To do
Write out the data exactly, keeping every line.

**** Given data ****

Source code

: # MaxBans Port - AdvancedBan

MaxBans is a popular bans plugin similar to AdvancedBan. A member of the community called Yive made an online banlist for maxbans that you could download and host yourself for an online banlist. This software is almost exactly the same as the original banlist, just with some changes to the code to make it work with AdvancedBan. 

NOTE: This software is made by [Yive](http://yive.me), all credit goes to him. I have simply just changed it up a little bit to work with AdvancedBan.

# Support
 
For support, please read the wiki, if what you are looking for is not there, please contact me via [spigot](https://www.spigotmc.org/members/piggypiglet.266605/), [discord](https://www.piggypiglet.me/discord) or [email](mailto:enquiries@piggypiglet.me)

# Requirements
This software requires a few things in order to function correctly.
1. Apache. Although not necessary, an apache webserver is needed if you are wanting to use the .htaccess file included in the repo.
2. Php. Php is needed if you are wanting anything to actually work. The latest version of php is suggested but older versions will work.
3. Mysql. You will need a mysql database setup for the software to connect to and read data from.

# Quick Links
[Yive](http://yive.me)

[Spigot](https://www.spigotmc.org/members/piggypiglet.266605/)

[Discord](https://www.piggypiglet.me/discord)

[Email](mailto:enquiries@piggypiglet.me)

****

Reply
Source code

: # MaxBans Port - AdvancedBan

MaxBans is a popular bans plugin similar to AdvancedBan. A member of the community called Yive made an online banlist for maxbans that you could download and host yourself for an online banlist. This software is almost exactly the same as the original banlist, just with some changes to the code to make it work with AdvancedBan. 

NOTE: This software is made by [Yive](http://yive.me), all credit goes to him. I have simply just changed it up a little bit to work with AdvancedBan.

# Support
 
For support, please read the wiki, if what you are looking for is not there, please contact me via [spigot](https://www.spigotmc.org/members/piggypiglet.266605/), [discord](https://www.piggypiglet.me/discord) or [email](mailto:enquiries@piggypiglet.me)

# Requirements
This software requires a few things in order to function correctly.
1. Apache. Although not necessary, an apache webserver is needed if you are wanting to use the .htaccess file included in the repo.
2. Php. Php is needed if you are wanting anything to actually work. The latest version of php is suggested but older versions will work.
3. Mysql. You will need a mysql database setup for the software to connect to and read data from.

# Quick Links
[Yive](http://yive.me)

[Spigot](https://www.spigotmc.org/members/piggypiglet.266605/)

[Discord](https://www.piggypiglet.me/discord)

[Email](mailto:enquiries@piggypiglet.me)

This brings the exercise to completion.